さああ、と水をかける。綺麗な音だ。小さく笑って。

新緑の綺麗な季節だ。とても。きらきらと、春から夏に変わる途中の、まぶしい光が、葉や草を通して、鮮やかなグリーンに染まる。
「…綺麗ですねえ…。」
とてもいい季節だ。過ごしやすいし。世界はきらきら輝いて見えるし。
もう少しすると、暑い季節になるけれど。それまでのこの季節を、楽しみたいとそう思う。
まあ、四季全て。私は…私の家の人々は、楽しむのが得意なのだけれど。
…いい季節だ。とても。いつもそう言ってるな、日本は!そう、アメリカさんでもいたら、言うんだろうけど。
くすくすくす。笑って、水をやる。

きらきらきら。水滴が輝く。ああ、やっぱり、素敵な、いい季節、だ。
特別好きだ。

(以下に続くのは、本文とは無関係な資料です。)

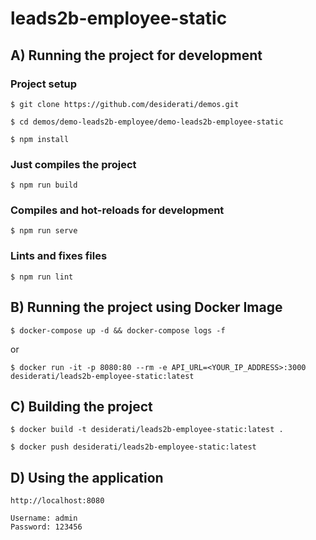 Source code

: # leads2b-employee-static

## A) Running the project for development

### Project setup
```
$ git clone https://github.com/desiderati/demos.git

$ cd demos/demo-leads2b-employee/demo-leads2b-employee-static

$ npm install
```

### Just compiles the project
```
$ npm run build
```

### Compiles and hot-reloads for development
```
$ npm run serve
```

### Lints and fixes files
```
$ npm run lint
```

## B) Running the project using Docker Image
```
$ docker-compose up -d && docker-compose logs -f
```
or
```
$ docker run -it -p 8080:80 --rm -e API_URL=<YOUR_IP_ADDRESS>:3000 desiderati/leads2b-employee-static:latest 
```

## C) Building the project
```
$ docker build -t desiderati/leads2b-employee-static:latest .

$ docker push desiderati/leads2b-employee-static:latest
```

## D) Using the application
```
http://localhost:8080

Username: admin
Password: 123456
``` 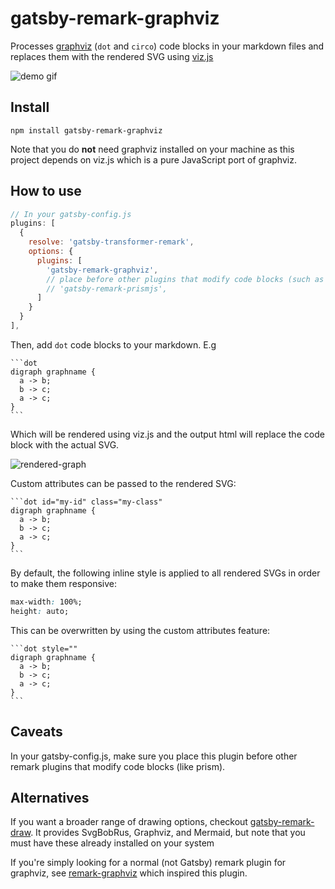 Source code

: # gatsby-remark-graphviz

Processes [graphviz](https://www.graphviz.org/) (`dot` and `circo`) code blocks in your markdown files and replaces them with the rendered SVG using [viz.js](https://github.com/mdaines/viz.js/)

![demo gif](/plugins/gatsby-remark-graphviz/demo.gif)

## Install

`npm install gatsby-remark-graphviz`

Note that you do **not** need graphviz installed on your machine as this project depends on viz.js which is a pure JavaScript port of graphviz.

## How to use

```javascript
// In your gatsby-config.js
plugins: [
  {
    resolve: 'gatsby-transformer-remark',
    options: {
      plugins: [
        'gatsby-remark-graphviz',
        // place before other plugins that modify code blocks (such as prismjs)
        // 'gatsby-remark-prismjs',
      ]
    }
  }
],
```


Then, add `dot` code blocks to your markdown. E.g

    ```dot
    digraph graphname {
      a -> b;
      b -> c;
      a -> c;
    }
    ```

Which will be rendered using viz.js and the output html will replace the code block with the actual SVG.

![rendered-graph](/plugins/gatsby-remark-graphviz/rendered-graph.svg)

Custom attributes can be passed to the rendered SVG:

    ```dot id="my-id" class="my-class"
    digraph graphname {
      a -> b;
      b -> c;
      a -> c;
    }
    ```

By default, the following inline style is applied to all rendered SVGs in order to make them responsive:

```css
max-width: 100%;
height: auto;
```

This can be overwritten by using the custom attributes feature:

    ```dot style=""
    digraph graphname {
      a -> b;
      b -> c;
      a -> c;
    }
    ```

## Caveats

In your gatsby-config.js, make sure you place this plugin before other remark plugins that modify code blocks (like prism).

## Alternatives

If you want a broader range of drawing options, checkout [gatsby-remark-draw](https://www.npmjs.com/package/gatsby-remark-draw). It provides SvgBobRus, Graphviz, and Mermaid, but note that you must have these already installed on your system

If you're simply looking for a normal (not Gatsby) remark plugin for graphviz, see [remark-graphviz](https://www.npmjs.com/package/remark-graphviz) which inspired this plugin.
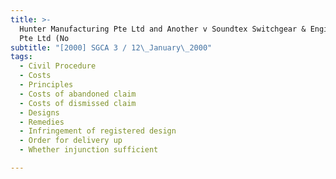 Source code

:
 ```yaml
---
title: >-
  Hunter Manufacturing Pte Ltd and Another v Soundtex Switchgear & Engineering
  Pte Ltd (No
subtitle: "[2000] SGCA 3 / 12\_January\_2000"
tags:
  - Civil Procedure
  - Costs
  - Principles
  - Costs of abandoned claim
  - Costs of dismissed claim
  - Designs
  - Remedies
  - Infringement of registered design
  - Order for delivery up
  - Whether injunction sufficient

---
```


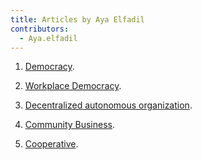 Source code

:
 ```yaml
---
title: Articles by Aya Elfadil
contributors:
  - Aya.elfadil
---
```


1. [Democracy](Democracy "wikilink").

2. [Workplace Democracy](Workplace_Democracy "wikilink").

3. [Decentralized autonomous
organization](Decentralized_autonomous_organization "wikilink").

4. [Community Business](Community_Business "wikilink").

5. [Cooperative](Cooperative "wikilink").
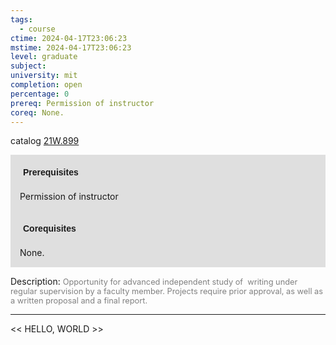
 ```yaml
---
tags:
  - course
ctime: 2024-04-17T23:06:23
mstime: 2024-04-17T23:06:23
level: graduate
subject: 
university: mit
completion: open
percentage: 0
prereq: Permission of instructor
coreq: None.
---
```


catalog [21W.899](http://student.mit.edu/catalog/m21Wb.html#21W.899)

<span style="display: block; padding: 15px; background-color: rgb(100, 100, 100, 0.2);"><font id="m_prereq2705_0" style="display: block; font-family: Arial, sans-serif; font-weight: bold; padding: 5px">Prerequisites</font><br><span id="prereq2705_0">Permission of instructor</span></span>
<span style="display: block; padding: 15px; background-color: rgb(100, 100, 100, 0.2);"><font id="m_coreq2705_0" style="display: block; font-family: Arial, sans-serif; font-weight: bold; padding: 5px">Corequisites</font><br><span id="coreq2705_0">None.</span></span>

<font style="">Description:</font>
<font style="color: grey; font-size: 0.8rem;">Opportunity for advanced independent study of  writing under regular supervision by a faculty member. Projects require prior approval, as well as a written proposal and a final report.</font>



---

<< HELLO, WORLD >>
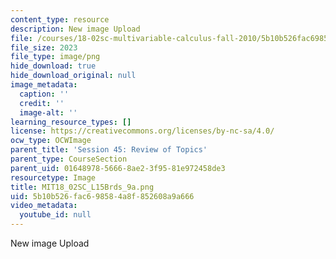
 ```yaml
---
content_type: resource
description: New image Upload
file: /courses/18-02sc-multivariable-calculus-fall-2010/5b10b526fac698584a8f852608a9a666_MIT18_02SC_L15Brds_9a.png
file_size: 2023
file_type: image/png
hide_download: true
hide_download_original: null
image_metadata:
  caption: ''
  credit: ''
  image-alt: ''
learning_resource_types: []
license: https://creativecommons.org/licenses/by-nc-sa/4.0/
ocw_type: OCWImage
parent_title: 'Session 45: Review of Topics'
parent_type: CourseSection
parent_uid: 01648978-5666-8ae2-3f95-81e972458de3
resourcetype: Image
title: MIT18_02SC_L15Brds_9a.png
uid: 5b10b526-fac6-9858-4a8f-852608a9a666
video_metadata:
  youtube_id: null
---
```

New image Upload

この、新緑の季節は一番。大好きだ。

…だって。この季節は。
「…エメラルドグリーン。」
きらきらきら。そう表現するにふさわしい、光がきらめく。
美しい、季節。
その、色が。…大好きだから。

というか、その色が連想する人が、なんですけどね?
くすくすくす。笑って、木の葉に手を伸ばす。手にとると、光に透ける、緑色の光。
ああ、彼の色だ。思うだけで胸がいっぱいになる。
イギリスさん。
彼の、美しい瞳の色に、似ている。
まあ似ているだけで、同じではないけれど。…ありえないけれど。同じ、なんて。
「ふふ。」
世界でたった一つのその色を思い出して、そっと、その葉に口づけた。
「…イギリス、さん。」
名前なんて、呼んでみたりして。

「呼んだか?」
「!!」
不意にかかった声に慌てて振り返ると、よ。と玄関の方から庭をのぞきこむ、イギリスさんの姿…!!
「い、イギリスさん!?」
どうかしたんですか!?と慌てると、あーいや。ちょっと近くまで来たから。らしい。
「そうなんですか…。あ、待っててください。すぐ、お茶を、」
「ああいや。気を使わなくていいから。」
そう言う彼にそういうわけにもいきませんから。とホースの水を止めて、家の中に戻ろうと歩き出す。

と、ぱしり。と手を掴まれた。
え。と振り返ると同時に、腕を引かれる。
引き寄せられる腰。その、胸に体が落ち着く、前にちゅ。と、額に触れる、唇。

「…キスなら、代理じゃなく本人にしてくれ。」
葉っぱなんか俺の代わりにするな。
ぼそぼそ。呟かれた言葉に、一瞬で沸騰した。